Ordering a “company-wide” search is not enough to shield outside counsel and client from a potentially embarrassing electronic discovery sanction allocation hearing in the Southern District of New York.
In In re A & M FLORIDA PROPERTIES II, the parties disputed the terms and obligations relevant to a purchase and sale agreement for property. The plaintiff claimed the defendant failed to disclose information that would ultimately have the effect of increasing plaintiff’s purchase price. The defendant claimed that the plaintiff was fully informed of the transaction details and requested emails and other documents from plaintiff to prove plaintiff had knowledge of the details. During e-discovery, the plaintiff’s counsel made the following two costly errors that led to a potentially embarrassing sanction show down with his client:
- Issuing a broad instruction to perform a “company-wide” search without more detailed instructions
- Failure to communicate with key IT personnel and employees to understand the client’s retention policies and data systems
The plaintiff’s early productions raised red flags for the defendant because they did not include any internal emails or an email that had previously been exchanged between the parties. In response, the plaintiff’s outside counsel ordered his client to conduct a “company-wide” search to straighten out the email production issues. The plaintiff’s Chief Technology Officer (CTO) was tasked with overseeing the search, but the search was limited to email in the “live” system and did not include employee archives that the CTO knew existed. The plaintiff’s counsel later admitted that he did not know the difference between archives and live inboxes and the CTO claimed access to the archives would have been provided to the defendant if only she had been asked. Following multiple searches by a forensic examiner and months of delay, over 9,500 additional emails were eventually produced from the archives that were initially overlooked.
Judge Gonzalez refused to order dismissal or an adverse instruction since the evidence was eventually produced and there was no evidence of bad faith. However, Judge Gonzalez showed little sympathy for counsel’s failure to “understand the technical depths to which electronic discovery can sometimes go” or to “gain a better understanding of GFI’s [defendant’s] computer system” and issued monetary sanctions to cover the cost of defendant’s attorney fees and forensic examiner. To make matters worse, the judge also ordered a future hearing to determine how to allocate the cost of sanction between the plaintiff and their lawyers.
Can You Say Embarrassing?
This type of hearing tends to uncomfortably pit client and counsel against each other in a game of he said, she said. This isn’t Qualcomm revisited where sanctions were in the millions and attorneys from top law firms were scrapping to keep their licenses to practice law. Nonetheless, the stakes are always high when you’re dealing with sanctions. I can hear the arguments now:
Outside Counsel: “When I said ‘company-wide’ search I meant a ‘company-wide’ search!”

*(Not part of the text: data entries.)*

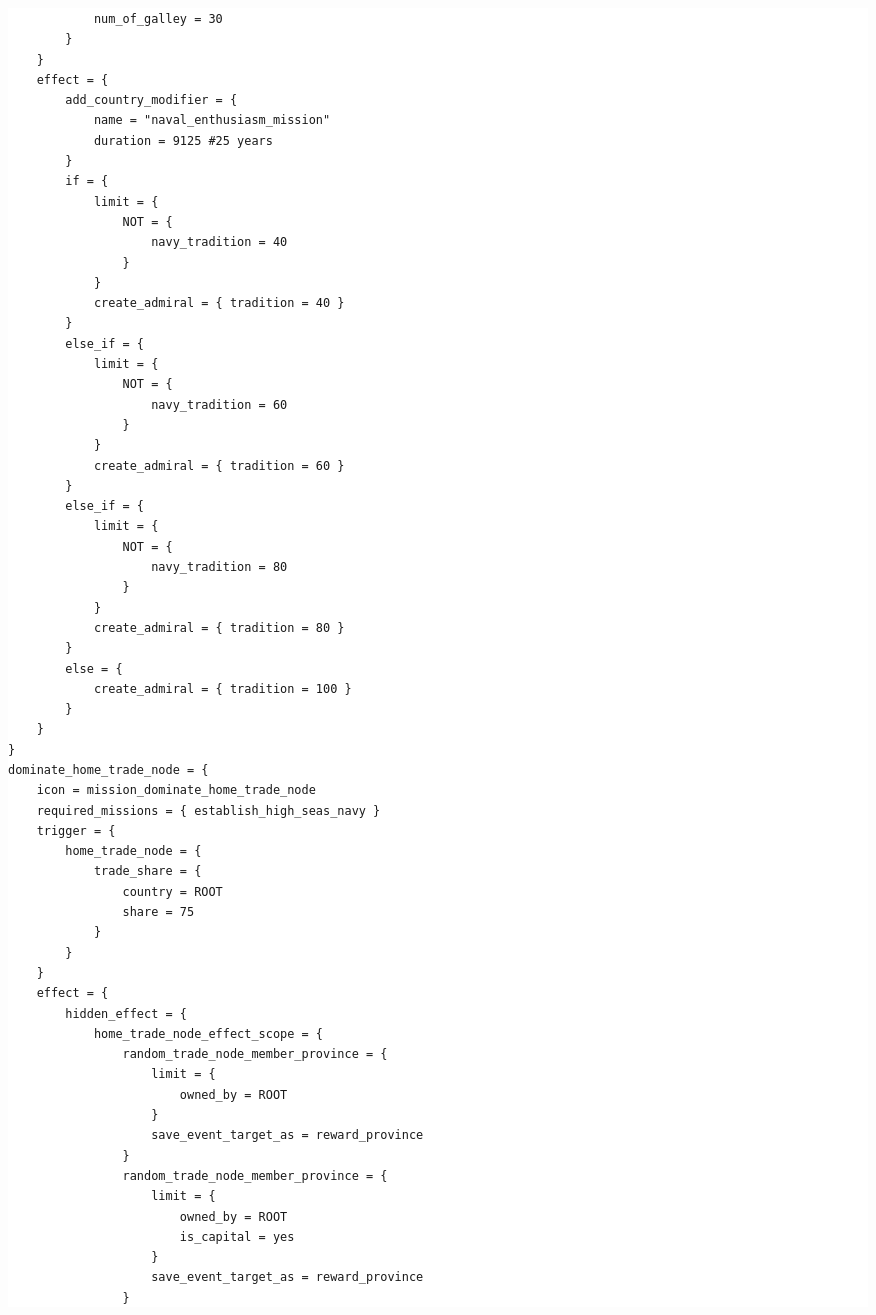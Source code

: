 				num_of_galley = 30
			}
		}
		effect = {
			add_country_modifier = {
				name = "naval_enthusiasm_mission"
				duration = 9125 #25 years
			}
			if = {
				limit = {
					NOT = {
						navy_tradition = 40
					}
				}
				create_admiral = { tradition = 40 }
			}
			else_if = {
				limit = {
					NOT = {
						navy_tradition = 60
					}
				}
				create_admiral = { tradition = 60 }
			}
			else_if = {
				limit = {
					NOT = {
						navy_tradition = 80
					}
				}
				create_admiral = { tradition = 80 }
			}
			else = {
				create_admiral = { tradition = 100 }
			}
		}
	}
	dominate_home_trade_node = {
		icon = mission_dominate_home_trade_node
		required_missions = { establish_high_seas_navy }
		trigger = {
			home_trade_node = {
				trade_share = {
					country = ROOT
					share = 75
				}
			}
		}
		effect = {
			hidden_effect = {
				home_trade_node_effect_scope = {
					random_trade_node_member_province = {
						limit = {
							owned_by = ROOT
						}
						save_event_target_as = reward_province
					}
					random_trade_node_member_province = {
						limit = {
							owned_by = ROOT
							is_capital = yes
						}
						save_event_target_as = reward_province
					}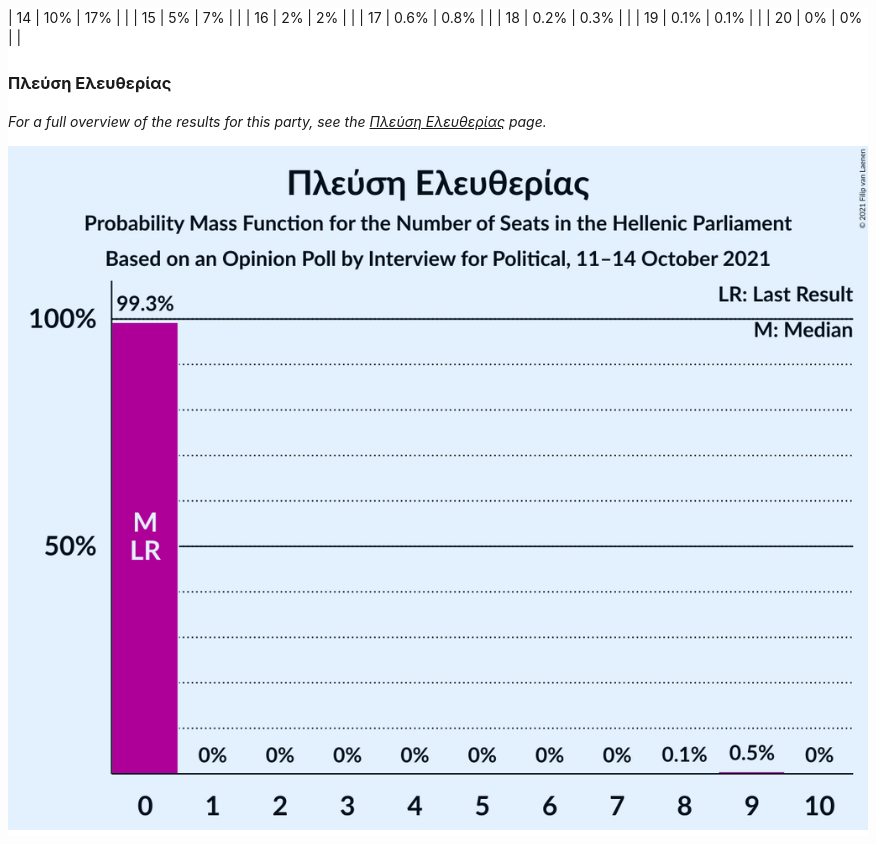| 14 | 10% | 17% |  |
| 15 | 5% | 7% |  |
| 16 | 2% | 2% |  |
| 17 | 0.6% | 0.8% |  |
| 18 | 0.2% | 0.3% |  |
| 19 | 0.1% | 0.1% |  |
| 20 | 0% | 0% |  |

### Πλεύση Ελευθερίας

*For a full overview of the results for this party, see the [Πλεύση Ελευθερίας](party-πλεύσηελευθερίας.html) page.*

![Graph with seats probability mass function not yet produced](2021-10-14-Interview-seats-pmf-πλεύσηελευθερίας.png "Seats Probability Mass Function")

Client: “Well, if you would have been more specific, I would have known to search the archives. You’re the lawyer after all. Haven’t you done this before?”
Only a few know the details of what actually transpired and getting into the blame game with your client is something most attorneys want to avoid.
The lessons learned in this case are many, but here are a few key points to consider for both law firms and the clients they represent:
- Counsel and corporate IT must over-communicate: at the onset of litigation lawyers and IT should caucus to discuss critical e-discovery items and communicate with each other throughout the entire e-discovery process to ensure risk items related to technology (or anything else) are identified and minimized.
- Senior corporate executives need to take e-discovery seriously: the risk of poorly executed e-discovery isn’t just an issue for the GC. These issues can expose other senior executives (the CTO in this case) to embarrassment and their companies to monetary sanctions.
- The duty to preserve ESI is broad and organizations should utilize the right technology solutions to minimize the risk of error: searching email servers and ignoring other sources where relevant files may exist can harm the business as well as the personal reputations. Companies should leverage technology solutions that allow for automated and repeatable data collections from multiple data sources like servers and laptops/desktops simultaneously to reduce the risk of human error and sanctions.
In Re Florida A&M Properties II serves as yet another reminder that the bench in the Southern District of New York has little tolerance when practitioners fail to understand the intersection between law and technology. Since other jurisdictions often look to decisions from the Southern District of New York as persuasive authority, lawyers in other jurisdictions should take note.